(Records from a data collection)
▽
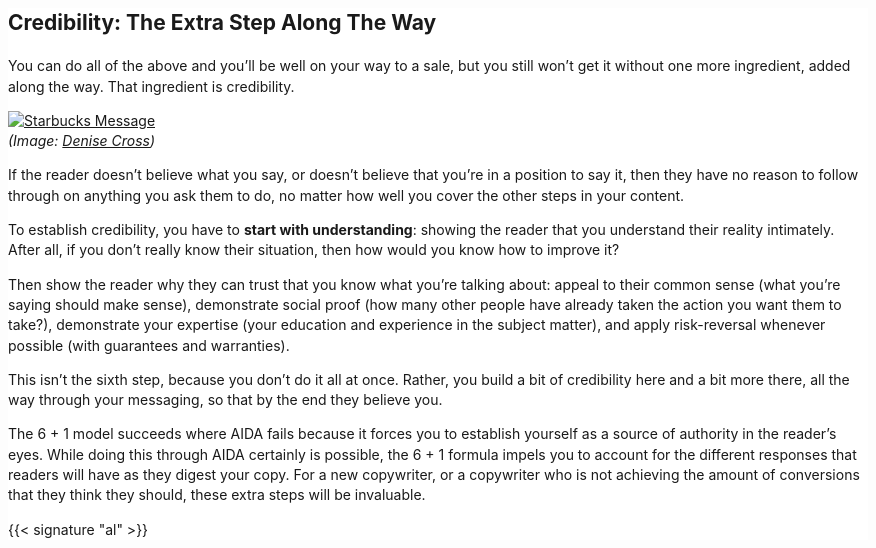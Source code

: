 ## Credibility: The Extra Step Along The Way

You can do all of the above and you’ll be well on your way to a sale, but you still won’t get it without one more ingredient, added along the way. That ingredient is credibility.

<a href="https://www.flickr.com/photos/ldcross/2156374348/sizes/l/in/photostream/"><img loading="lazy" decoding="async" class="108246" title="Starbucks Message" src="https://archive.smashing.media/assets/344dbf88-fdf9-42bb-adb4-46f01eedd629/f2259e38-510a-4c92-8444-43c1afe67ca4/message.jpg" alt="Starbucks Message" width="500" height="333" /></a><br>
<em>(Image: <a href="https://www.flickr.com/photos/ldcross/2156374348/sizes/l/in/photostream/">Denise Cross</a>)</em>

If the reader doesn’t believe what you say, or doesn’t believe that you’re in a position to say it, then they have no reason to follow through on anything you ask them to do, no matter how well you cover the other steps in your content.

To establish credibility, you have to <strong>start with understanding</strong>: showing the reader that you understand their reality intimately. After all, if you don’t really know their situation, then how would you know how to improve it?

Then show the reader why they can trust that you know what you’re talking about: appeal to their common sense (what you’re saying should make sense), demonstrate social proof (how many other people have already taken the action you want them to take?), demonstrate your expertise (your education and experience in the subject matter), and apply risk-reversal whenever possible (with guarantees and warranties).

This isn’t the sixth step, because you don’t do it all at once. Rather, you build a bit of credibility here and a bit more there, all the way through your messaging, so that by the end they believe you.

The 6 + 1 model succeeds where AIDA fails because it forces you to establish yourself as a source of authority in the reader’s eyes. While doing this through AIDA certainly is possible, the 6 + 1 formula impels you to account for the different responses that readers will have as they digest your copy. For a new copywriter, or a copywriter who is not achieving the amount of conversions that they think they should, these extra steps will be invaluable.

{{< signature "al" >}}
△
## WORK ORDER
From the first line of the entries above through the line with "If the reader", set down each line exactly and drop the pictures.

## SOLUTION
Source code

: ## Credibility: The Extra Step Along The Way

You can do all of the above and you’ll be well on your way to a sale, but you still won’t get it without one more ingredient, added along the way. That ingredient is credibility.

<a href="https://www.flickr.com/photos/ldcross/2156374348/sizes/l/in/photostream/"><img loading="lazy" decoding="async" class="108246" title="Starbucks Message" src="https://archive.smashing.media/assets/344dbf88-fdf9-42bb-adb4-46f01eedd629/f2259e38-510a-4c92-8444-43c1afe67ca4/message.jpg" alt="Starbucks Message" width="500" height="333" /></a><br>
<em>(Image: <a href="https://www.flickr.com/photos/ldcross/2156374348/sizes/l/in/photostream/">Denise Cross</a>)</em>

If the reader doesn’t believe what you say, or doesn’t believe that you’re in a position to say it, then they have no reason to follow through on anything you ask them to do, no matter how well you cover the other steps in your content.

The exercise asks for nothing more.